Abbiamo rinunciato a pensare al futuro?

Per molte generazioni l’inizio di settembre è stato il tempo per investire in energie di intenzionalità in vista dell’avvio del nuovo anno di lavoro: il piccolo imprenditore si riguardava (magari in solitudine) l’andamento dei suoi potenziali mercati e progettava le necessarie innovazioni di prodotto e di processo; il grande imprenditore frequentava prestigiosi workshop di scenaristica (l’Ambrosetti a Cernobbio già dalla metà degli anni Settanta); i politici si distribuivano in decine di appuntamenti pubblici (feste, convegni, riunioni di corrente) per analizzare la congiuntura del sistema di potere; i dirigenti associativi collocavano a settembre i loro congressi per saggiare la collocazione delle proprie strutture nel medio periodo; legioni di comunicatori presentavano e mettevano in discussione i loro programmi e palinsesti; e nella stessa vita della Chiesa settembre era dedicato alla stesura dei programmi pastorali delle singole diocesi. E ricordo bene anche la personale fatica per sfuggire almeno a qualcuna delle iniziative sopra esemplificate.
Se oggi mi guardo intorno devo ammettere che di quel fervore settembrino resta davvero poco: c’è poca voglia di capire cosa può succedere e di sviluppare volontà di dominare gli eventi prossimi venturi. Ci risparmiamo così la scarica di adrenalina che di solito accompagnava l’intreccio fra timore e coraggio nel pensare il futuro.
L’intenzionalità non è certo un valore di riferimento collettivo; ci si adagia, si galleggia, quasi con una esplicita indolenza a restare chez soi, nel proprio particolare vissuto; e se qualcuno ci mette insieme è solo per indulgere alla saga identitaria e al compiacimento degli anniversari (quanti «decenni dall’inizio» si celebrano in questo periodo!).
Interpretare e progettare non è più un esercizio attraente, per alcuni neppure necessario. Le possibili spiegazioni di tale deficit culturale sono tante: abbiamo una classe dirigente sempre più scadente e che ritiene di non aver bisogno di qualsivoglia approfondimento; la lunga stagione di crisi ha imposto atteggiamenti e comportamenti di adattamento agli eventi, quasi una passività continuata; la accentuata articolazione delle sfide competitive imprigiona l’attenzione degli imprenditori in pieghe e in dinamiche di nicchia, e non certo di tipo sistemico; senza negare, per dovere di autocoscienza, che la stessa offerta di interpretazione e progettazione che viene dai centri di ricerca, di consulenza e di formazione sembra a dir poco cigolante.

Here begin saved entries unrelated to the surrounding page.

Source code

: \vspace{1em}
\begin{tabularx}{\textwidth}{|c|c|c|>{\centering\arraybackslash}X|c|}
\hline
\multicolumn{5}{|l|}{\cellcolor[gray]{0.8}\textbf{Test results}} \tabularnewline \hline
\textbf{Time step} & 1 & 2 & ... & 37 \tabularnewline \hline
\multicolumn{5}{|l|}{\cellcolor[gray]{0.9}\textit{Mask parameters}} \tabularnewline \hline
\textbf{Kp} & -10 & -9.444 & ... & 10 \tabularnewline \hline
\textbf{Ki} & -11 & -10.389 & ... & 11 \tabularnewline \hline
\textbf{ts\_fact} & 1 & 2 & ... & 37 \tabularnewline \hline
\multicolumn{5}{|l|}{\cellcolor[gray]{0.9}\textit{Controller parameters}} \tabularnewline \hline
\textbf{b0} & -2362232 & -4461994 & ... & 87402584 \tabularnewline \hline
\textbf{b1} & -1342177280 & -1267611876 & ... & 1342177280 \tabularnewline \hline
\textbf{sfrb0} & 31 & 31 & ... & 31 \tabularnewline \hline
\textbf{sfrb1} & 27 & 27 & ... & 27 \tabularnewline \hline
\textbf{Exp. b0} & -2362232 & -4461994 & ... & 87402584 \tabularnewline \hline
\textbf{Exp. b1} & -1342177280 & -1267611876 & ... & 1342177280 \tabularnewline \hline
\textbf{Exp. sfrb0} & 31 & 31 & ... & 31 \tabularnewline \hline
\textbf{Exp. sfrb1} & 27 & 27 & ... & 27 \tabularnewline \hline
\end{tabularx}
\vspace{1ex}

Verosimilmente questi fattori possono bastare per spiegare la caduta dell’intenzionalità settembrina; ma sorge anche il sospetto che in tale caduta ci sia qualcosa di più profondo e stabile. Io credo che l’anno di lavoro non segua più il suono del campanello della riapertura delle fabbriche e degli uffici, ma assuma un andamento più labile per effetto della crescente importanza del turismo e dei suoi tempi.
Specialmente in un anno che ha avuto una fiammeggiante estate turistica, dovunque si guardi si scoprirà che la testa di milioni di cittadini italiani non è presa in esclusiva dal settembre che introduce un lungo ciclo annuale, ma tende a funzionare su altri ritmi: l’allungamento di giorni di alta stagione; l’attesa dei prossimi periodi di consistente flusso turistico (dal Sant’Ambrogio al Carnevale); la messa a punto di nuove offerte e di più attraenti offerte low-cost; le strategie di fidelizzazione dei nuovi flussi di turisti per i periodi una volta considerati «morti»; il perfezionamento dei siti web e dei meccanismi di presentazione e prenotazione dell’offerta.
Se guardo a Roma, trovo che c’è più intenzionalità collettiva nel mettere sempre meglio in vetrina e in funzione l’offerta delle migliaia di bed and breakfast che nella voglia di programmare ed iniziare un nuovo (ma forse noioso) anno di ufficio o di scuola.
Mi si potrà dire che non tutto in Italia è turismo, da Roma a Venezia, dal Lago di Como alla penisola salentina; ma alla fin fine non si sfugge alla sensazione che l’adrenalina di inizio anno non sarà più la protagonista dei prossimi settembre.
Cominciamo ad abituarci ad avere meno scariche di adrenalina.